I try not to think about it. Focus on the view out the windshield. We’re in sand clay country, the red earth burning through seams in the spring grass. It seems impossible that anything could grow in that hateful soil, but it does, life erupting everywhere we look. Purple wisteria hangs in clumps, the dogged vines tangled in pines too young to outgrow its reach. The deciduous trees have turned out their leaves. Poplar and maple and oak and elm, all an implausible green. All soft. All delicate.
Even the breeze is restless. When we stop for the night we hear it working its way through the trees a mile off, hushing itself with the sound of car tires on gravel or distant, crashing surf. We wait for it to coax the mosquitoes away. To move the canopy 40 feet above, the trees swaying their trunks so slow it starts as a trick of the eye.

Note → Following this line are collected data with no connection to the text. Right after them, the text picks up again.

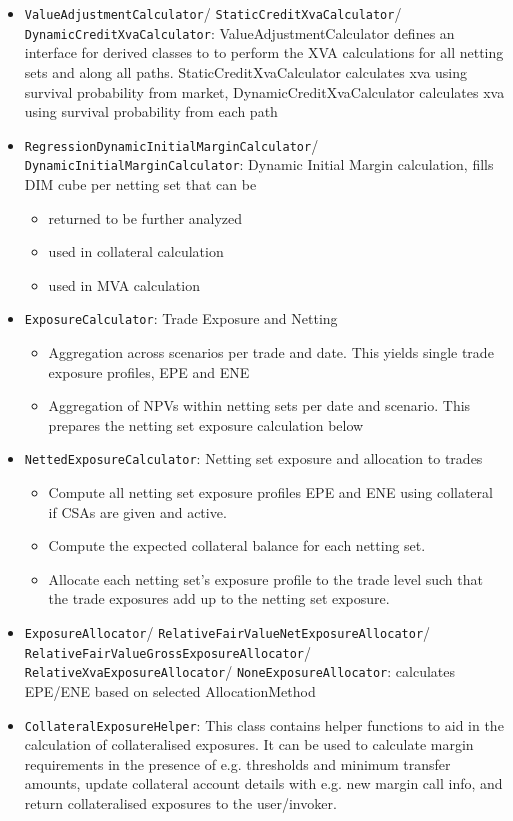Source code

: \documentclass[12pt, a4paper]{article}
\begin{document}
\begin{itemize}
\item {\tt ValueAdjustmentCalculator}/ {\tt StaticCreditXvaCalculator}/ {\tt DynamicCreditXvaCalculator}: ValueAdjustmentCalculator defines an interface for derived classes to to perform the XVA calculations for all netting sets and along all paths. StaticCreditXvaCalculator calculates xva using survival probability from market, DynamicCreditXvaCalculator calculates xva using survival probability from each path
\item {\tt RegressionDynamicInitialMarginCalculator}/ {\tt DynamicInitialMarginCalculator}: Dynamic Initial Margin calculation, fills DIM cube per netting set that can be
\begin{itemize}
\item returned to be further analyzed
\item used in collateral calculation
\item used in MVA calculation
\end{itemize}
\item {\tt ExposureCalculator}: Trade Exposure and Netting
\begin{itemize}
\item Aggregation across scenarios per trade and date. This yields single trade exposure profiles, EPE and ENE
\item Aggregation of NPVs within netting sets per date and scenario. This prepares the netting set exposure calculation below
\end{itemize}
\item {\tt NettedExposureCalculator}: Netting set exposure and allocation to trades
\begin{itemize}
\item Compute all netting set exposure profiles EPE and ENE using collateral if CSAs are given and active.
\item Compute the expected collateral balance for each netting set.
\item Allocate each netting set's exposure profile to the trade level such that the trade exposures add up to the netting set exposure.
\end{itemize}
\item {\tt ExposureAllocator}/ {\tt RelativeFairValueNetExposureAllocator}/ {\tt RelativeFairValueGrossExposureAllocator}/ {\tt RelativeXvaExposureAllocator}/ {\tt NoneExposureAllocator}: calculates EPE/ENE based on selected AllocationMethod
\item {\tt CollateralExposureHelper}: This class contains helper functions to aid in the calculation of collateralised exposures. It can be used to calculate margin requirements in the presence of e.g. thresholds and minimum transfer amounts, update collateral account details with e.g. new margin call info, and return collateralised exposures to the user/invoker.

\end{itemize}
\end{document}
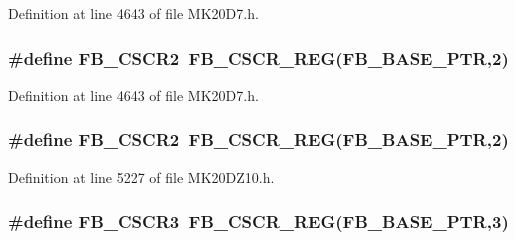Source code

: Definition at line 4643 of file M\+K20\+D7.\+h.

\subsubsection[{\texorpdfstring{F\+B\+\_\+\+C\+S\+C\+R2}{FB_CSCR2}}]{\setlength{\rightskip}{0pt plus 5cm}\#define F\+B\+\_\+\+C\+S\+C\+R2~{\bf F\+B\+\_\+\+C\+S\+C\+R\+\_\+\+R\+EG}({\bf F\+B\+\_\+\+B\+A\+S\+E\+\_\+\+P\+TR},2)}\hypertarget{group___f_b___register___accessor___macros_ga83a40f5cce744e6d9010a2d44a1bdbe0}{}\label{group___f_b___register___accessor___macros_ga83a40f5cce744e6d9010a2d44a1bdbe0}


Definition at line 4643 of file M\+K20\+D7.\+h.

\subsubsection[{\texorpdfstring{F\+B\+\_\+\+C\+S\+C\+R2}{FB_CSCR2}}]{\setlength{\rightskip}{0pt plus 5cm}\#define F\+B\+\_\+\+C\+S\+C\+R2~{\bf F\+B\+\_\+\+C\+S\+C\+R\+\_\+\+R\+EG}({\bf F\+B\+\_\+\+B\+A\+S\+E\+\_\+\+P\+TR},2)}\hypertarget{group___f_b___register___accessor___macros_ga83a40f5cce744e6d9010a2d44a1bdbe0}{}\label{group___f_b___register___accessor___macros_ga83a40f5cce744e6d9010a2d44a1bdbe0}


Definition at line 5227 of file M\+K20\+D\+Z10.\+h.

\subsubsection[{\texorpdfstring{F\+B\+\_\+\+C\+S\+C\+R3}{FB_CSCR3}}]{\setlength{\rightskip}{0pt plus 5cm}\#define F\+B\+\_\+\+C\+S\+C\+R3~{\bf F\+B\+\_\+\+C\+S\+C\+R\+\_\+\+R\+EG}({\bf F\+B\+\_\+\+B\+A\+S\+E\+\_\+\+P\+TR},3)}\hypertarget{group___f_b___register___accessor___macros_gab8dddf42dec6c5d0c457ea947b335e78}{}\label{group___f_b___register___accessor___macros_gab8dddf42dec6c5d0c457ea947b335e78}


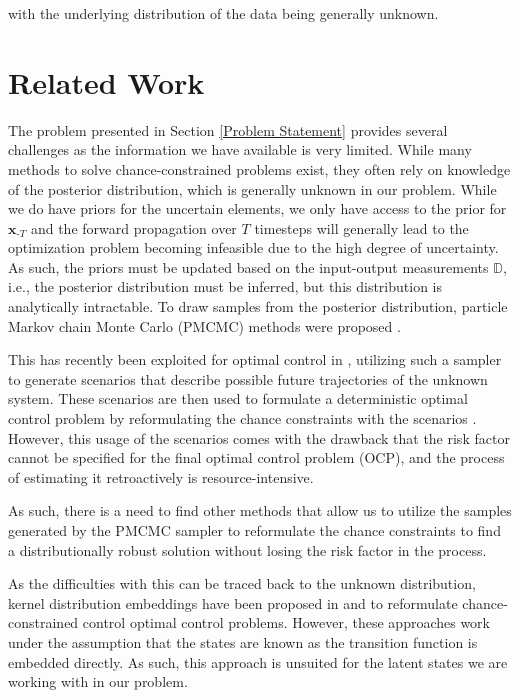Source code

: with the underlying distribution of the data being generally unknown.

\section{Related Work} \label{Related Work}


The problem presented in Section \ref{Problem Statement} provides several challenges as the information we have available is very limited. While many methods to solve chance-constrained problems exist, they often rely on knowledge of the posterior distribution, which is generally unknown in our problem. While we do have priors for the uncertain elements, we only have access to the prior for $\boldsymbol{x}_{\text{-}T}$ and the forward propagation over $T$ timesteps will generally lead to the optimization problem becoming infeasible due to the high degree of uncertainty. As such, the priors must be updated based on the input-output measurements $\mathbb{D}$, i.e., the posterior distribution must be inferred, but this distribution is analytically intractable. To draw samples from the posterior distribution, particle Markov chain Monte Carlo (PMCMC) methods were proposed \cite{Andrieu_10}. 

This has recently been exploited for optimal control in \cite{Robert_24}, utilizing such a sampler to generate scenarios that describe possible future trajectories of the unknown system. These scenarios are then used to formulate a deterministic optimal control problem by reformulating the chance constraints with the scenarios \cite{Garatti_22}. However, this usage of the scenarios comes with the drawback that the risk factor cannot be specified for the final optimal control problem (OCP), and the process of estimating it retroactively is resource-intensive.

As such, there is a need to find other methods that allow us to utilize the samples generated by the PMCMC sampler to reformulate the chance constraints to find a distributionally robust solution without losing the risk factor in the process. 

As the difficulties with this can be traced back to the unknown distribution, kernel distribution embeddings have been proposed in \cite{Adam_21} and \cite{Adam_22} to reformulate chance-constrained control optimal control problems. However, these approaches work under the assumption that the states are known as the transition function is embedded directly. As such, this approach is unsuited for the latent states we are working with in our problem.

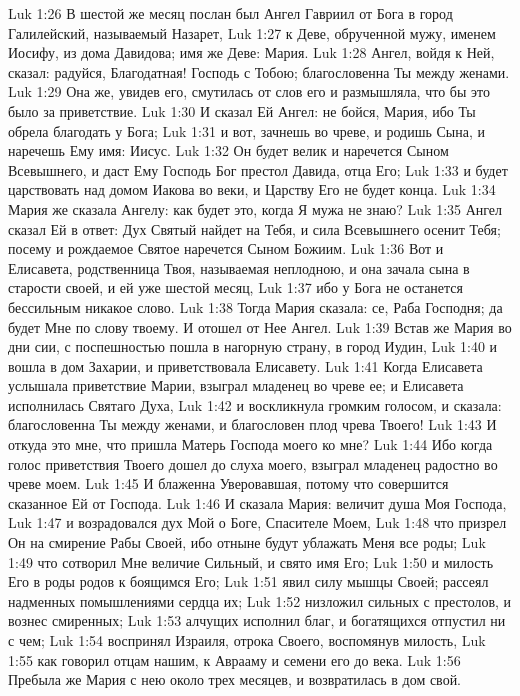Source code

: Luk 1:26  В шестой же месяц послан был Ангел Гавриил от Бога в город Галилейский, называемый Назарет,
Luk 1:27  к Деве, обрученной мужу, именем Иосифу, из дома Давидова; имя же Деве: Мария.
Luk 1:28  Ангел, войдя к Ней, сказал: радуйся, Благодатная! Господь с Тобою; благословенна Ты между женами.
Luk 1:29  Она же, увидев его, смутилась от слов его и размышляла, что бы это было за приветствие.
Luk 1:30  И сказал Ей Ангел: не бойся, Мария, ибо Ты обрела благодать у Бога;
Luk 1:31  и вот, зачнешь во чреве, и родишь Сына, и наречешь Ему имя: Иисус.
Luk 1:32  Он будет велик и наречется Сыном Всевышнего, и даст Ему Господь Бог престол Давида, отца Его;
Luk 1:33  и будет царствовать над домом Иакова во веки, и Царству Его не будет конца.
Luk 1:34  Мария же сказала Ангелу: как будет это, когда Я мужа не знаю?
Luk 1:35  Ангел сказал Ей в ответ: Дух Святый найдет на Тебя, и сила Всевышнего осенит Тебя; посему и рождаемое Святое наречется Сыном Божиим.
Luk 1:36  Вот и Елисавета, родственница Твоя, называемая неплодною, и она зачала сына в старости своей, и ей уже шестой месяц,
Luk 1:37  ибо у Бога не останется бессильным никакое слово.
Luk 1:38  Тогда Мария сказала: се, Раба Господня; да будет Мне по слову твоему. И отошел от Нее Ангел.
Luk 1:39  Встав же Мария во дни сии, с поспешностью пошла в нагорную страну, в город Иудин,
Luk 1:40  и вошла в дом Захарии, и приветствовала Елисавету.
Luk 1:41  Когда Елисавета услышала приветствие Марии, взыграл младенец во чреве ее; и Елисавета исполнилась Святаго Духа,
Luk 1:42  и воскликнула громким голосом, и сказала: благословенна Ты между женами, и благословен плод чрева Твоего!
Luk 1:43  И откуда это мне, что пришла Матерь Господа моего ко мне?
Luk 1:44  Ибо когда голос приветствия Твоего дошел до слуха моего, взыграл младенец радостно во чреве моем.
Luk 1:45  И блаженна Уверовавшая, потому что совершится сказанное Ей от Господа.
Luk 1:46  И сказала Мария: величит душа Моя Господа,
Luk 1:47  и возрадовался дух Мой о Боге, Спасителе Моем,
Luk 1:48  что призрел Он на смирение Рабы Своей, ибо отныне будут ублажать Меня все роды;
Luk 1:49  что сотворил Мне величие Сильный, и свято имя Его;
Luk 1:50  и милость Его в роды родов к боящимся Его;
Luk 1:51  явил силу мышцы Своей; рассеял надменных помышлениями сердца их;
Luk 1:52  низложил сильных с престолов, и вознес смиренных;
Luk 1:53  алчущих исполнил благ, и богатящихся отпустил ни с чем;
Luk 1:54  воспринял Израиля, отрока Своего, воспомянув милость,
Luk 1:55  как говорил отцам нашим, к Аврааму и семени его до века.
Luk 1:56  Пребыла же Мария с нею около трех месяцев, и возвратилась в дом свой.
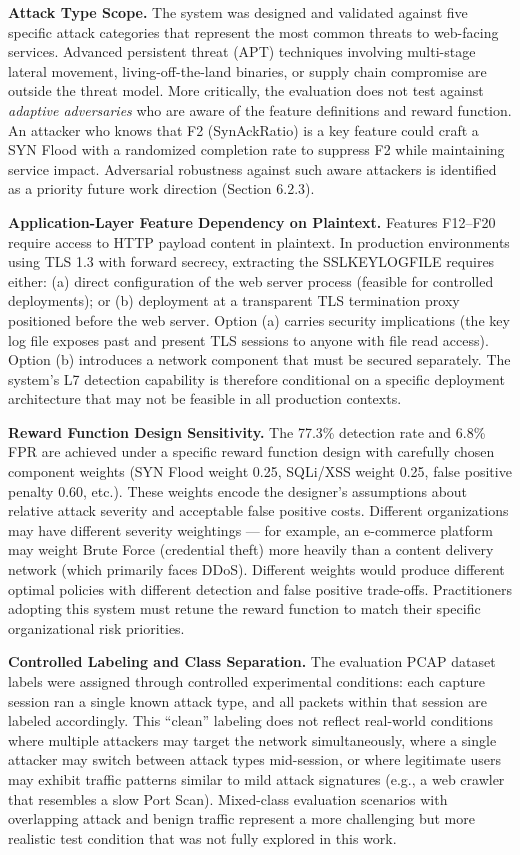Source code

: \documentclass[12pt,a4paper]{report}
\begin{document}
\textbf{Attack Type Scope.} The system was designed and validated against five specific attack categories that represent the most common threats to web-facing services. Advanced persistent threat (APT) techniques involving multi-stage lateral movement, living-off-the-land binaries, or supply chain compromise are outside the threat model. More critically, the evaluation does not test against \textit{adaptive adversaries} who are aware of the feature definitions and reward function. An attacker who knows that F2 (SynAckRatio) is a key feature could craft a SYN Flood with a randomized completion rate to suppress F2 while maintaining service impact. Adversarial robustness against such aware attackers is identified as a priority future work direction (Section 6.2.3).

\textbf{Application-Layer Feature Dependency on Plaintext.} Features F12--F20 require access to HTTP payload content in plaintext. In production environments using TLS 1.3 with forward secrecy, extracting the SSLKEYLOGFILE requires either: (a) direct configuration of the web server process (feasible for controlled deployments); or (b) deployment at a transparent TLS termination proxy positioned before the web server. Option (a) carries security implications (the key log file exposes past and present TLS sessions to anyone with file read access). Option (b) introduces a network component that must be secured separately. The system's L7 detection capability is therefore conditional on a specific deployment architecture that may not be feasible in all production contexts.

\textbf{Reward Function Design Sensitivity.} The 77.3\% detection rate and 6.8\% FPR are achieved under a specific reward function design with carefully chosen component weights (SYN Flood weight 0.25, SQLi/XSS weight 0.25, false positive penalty 0.60, etc.). These weights encode the designer's assumptions about relative attack severity and acceptable false positive costs. Different organizations may have different severity weightings --- for example, an e-commerce platform may weight Brute Force (credential theft) more heavily than a content delivery network (which primarily faces DDoS). Different weights would produce different optimal policies with different detection and false positive trade-offs. Practitioners adopting this system must retune the reward function to match their specific organizational risk priorities.

\textbf{Controlled Labeling and Class Separation.} The evaluation PCAP dataset labels were assigned through controlled experimental conditions: each capture session ran a single known attack type, and all packets within that session are labeled accordingly. This ``clean'' labeling does not reflect real-world conditions where multiple attackers may target the network simultaneously, where a single attacker may switch between attack types mid-session, or where legitimate users may exhibit traffic patterns similar to mild attack signatures (e.g., a web crawler that resembles a slow Port Scan). Mixed-class evaluation scenarios with overlapping attack and benign traffic represent a more challenging but more realistic test condition that was not fully explored in this work.
\end{document}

It’s the season of growth. Our daughter feels it. She’s walking in earnest: what started as a sprinkling of trembling steps on the North Carolina sand has blossomed into determined, straight-line pacing from parent to parent. It happened in a day. Maybe less. She brewed the courage to stand on her own, feet spread wide and swaying, then undertook her first full transit from her mother’s arms to mine, the three of us ecstatic.
When she walks she can hardly contain her glee. She laughs so hard she falls, plops to her tail or tumbles forward on knees and forearms without so much as a shout. Just more laughter. She’s bruised and scraped, her pale skin raised and red or deep blue and purple. I want to tell her to be careful. That she doesn’t know how fragile she is. That none of us do.
There’s magic in there, that transition from infant to toddler. To person, to being. And in bearing witness, too. Being there for it—not on a plane or a conference call, but on one knee waiting to catch our wobbling daughter. There’s a lifetime of steps ahead of her, a potential so brilliant it glows white hot. And all of it starts with a few tentative, brave steps.